== Entries shown ==

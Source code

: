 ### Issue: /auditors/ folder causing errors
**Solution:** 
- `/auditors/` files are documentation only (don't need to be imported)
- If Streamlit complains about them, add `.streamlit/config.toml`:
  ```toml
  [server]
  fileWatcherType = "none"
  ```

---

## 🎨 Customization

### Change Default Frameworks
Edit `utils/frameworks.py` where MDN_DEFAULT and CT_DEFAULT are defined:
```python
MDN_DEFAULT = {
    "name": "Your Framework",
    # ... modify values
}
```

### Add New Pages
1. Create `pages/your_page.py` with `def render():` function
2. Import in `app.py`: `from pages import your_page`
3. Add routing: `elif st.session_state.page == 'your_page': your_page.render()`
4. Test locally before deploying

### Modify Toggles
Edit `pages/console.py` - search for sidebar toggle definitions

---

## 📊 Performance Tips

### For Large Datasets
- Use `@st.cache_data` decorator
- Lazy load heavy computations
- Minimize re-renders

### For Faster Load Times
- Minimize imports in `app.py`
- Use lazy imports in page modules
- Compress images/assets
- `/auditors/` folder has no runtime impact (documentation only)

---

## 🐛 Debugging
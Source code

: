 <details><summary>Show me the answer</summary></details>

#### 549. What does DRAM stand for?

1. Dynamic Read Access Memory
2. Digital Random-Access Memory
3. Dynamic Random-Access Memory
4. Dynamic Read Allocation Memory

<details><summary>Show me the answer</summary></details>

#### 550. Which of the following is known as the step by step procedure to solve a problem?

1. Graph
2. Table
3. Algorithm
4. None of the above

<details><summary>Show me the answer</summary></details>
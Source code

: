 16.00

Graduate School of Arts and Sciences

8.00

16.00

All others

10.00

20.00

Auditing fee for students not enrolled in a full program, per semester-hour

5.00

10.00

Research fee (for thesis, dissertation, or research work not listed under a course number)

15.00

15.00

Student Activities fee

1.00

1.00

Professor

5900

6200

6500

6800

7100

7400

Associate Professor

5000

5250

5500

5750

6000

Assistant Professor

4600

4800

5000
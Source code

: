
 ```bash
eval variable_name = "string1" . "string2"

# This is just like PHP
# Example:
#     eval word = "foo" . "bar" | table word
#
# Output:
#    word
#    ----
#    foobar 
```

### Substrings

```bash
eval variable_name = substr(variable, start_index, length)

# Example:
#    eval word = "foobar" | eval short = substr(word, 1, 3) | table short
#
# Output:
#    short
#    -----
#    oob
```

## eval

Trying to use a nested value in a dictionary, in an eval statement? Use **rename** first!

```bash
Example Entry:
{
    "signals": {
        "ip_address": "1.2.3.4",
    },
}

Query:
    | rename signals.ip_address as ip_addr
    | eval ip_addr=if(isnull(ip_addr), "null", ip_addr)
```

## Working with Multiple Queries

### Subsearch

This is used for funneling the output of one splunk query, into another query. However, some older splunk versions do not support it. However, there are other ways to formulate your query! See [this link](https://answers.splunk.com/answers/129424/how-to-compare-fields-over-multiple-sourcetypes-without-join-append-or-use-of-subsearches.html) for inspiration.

===

Return the whole listing, keeping every word as it is.

### Completed task
Source code

: ### Issue: /auditors/ folder causing errors
**Solution:** 
- `/auditors/` files are documentation only (don't need to be imported)
- If Streamlit complains about them, add `.streamlit/config.toml`:
  ```toml
  [server]
  fileWatcherType = "none"
  ```

---

## 🎨 Customization

### Change Default Frameworks
Edit `utils/frameworks.py` where MDN_DEFAULT and CT_DEFAULT are defined:
```python
MDN_DEFAULT = {
    "name": "Your Framework",
    # ... modify values
}
```

### Add New Pages
1. Create `pages/your_page.py` with `def render():` function
2. Import in `app.py`: `from pages import your_page`
3. Add routing: `elif st.session_state.page == 'your_page': your_page.render()`
4. Test locally before deploying

### Modify Toggles
Edit `pages/console.py` - search for sidebar toggle definitions

---

## 📊 Performance Tips

### For Large Datasets
- Use `@st.cache_data` decorator
- Lazy load heavy computations
- Minimize re-renders

### For Faster Load Times
- Minimize imports in `app.py`
- Use lazy imports in page modules
- Compress images/assets
- `/auditors/` folder has no runtime impact (documentation only)

---

## 🐛 Debugging
Source code

: <details><summary>Show me the answer</summary></details>

#### 549. What does DRAM stand for?

1. Dynamic Read Access Memory
2. Digital Random-Access Memory
3. Dynamic Random-Access Memory
4. Dynamic Read Allocation Memory

<details><summary>Show me the answer</summary></details>

#### 550. Which of the following is known as the step by step procedure to solve a problem?

1. Graph
2. Table
3. Algorithm
4. None of the above

<details><summary>Show me the answer</summary></details>
Source code

: 16.00

Graduate School of Arts and Sciences

8.00

16.00

All others

10.00

20.00

Auditing fee for students not enrolled in a full program, per semester-hour

5.00

10.00

Research fee (for thesis, dissertation, or research work not listed under a course number)

15.00

15.00

Student Activities fee

1.00

1.00

Professor

5900

6200

6500

6800

7100

7400

Associate Professor

5000

5250

5500

5750

6000

Assistant Professor

4600

4800

5000
Source code

:
 ```bash
eval variable_name = "string1" . "string2"

# This is just like PHP
# Example:
#     eval word = "foo" . "bar" | table word
#
# Output:
#    word
#    ----
#    foobar 
```

### Substrings

```bash
eval variable_name = substr(variable, start_index, length)

# Example:
#    eval word = "foobar" | eval short = substr(word, 1, 3) | table short
#
# Output:
#    short
#    -----
#    oob
```

## eval

Trying to use a nested value in a dictionary, in an eval statement? Use **rename** first!

```bash
Example Entry:
{
    "signals": {
        "ip_address": "1.2.3.4",
    },
}

Query:
    | rename signals.ip_address as ip_addr
    | eval ip_addr=if(isnull(ip_addr), "null", ip_addr)
```

## Working with Multiple Queries

### Subsearch

This is used for funneling the output of one splunk query, into another query. However, some older splunk versions do not support it. However, there are other ways to formulate your query! See [this link](https://answers.splunk.com/answers/129424/how-to-compare-fields-over-multiple-sourcetypes-without-join-append-or-use-of-subsearches.html) for inspiration.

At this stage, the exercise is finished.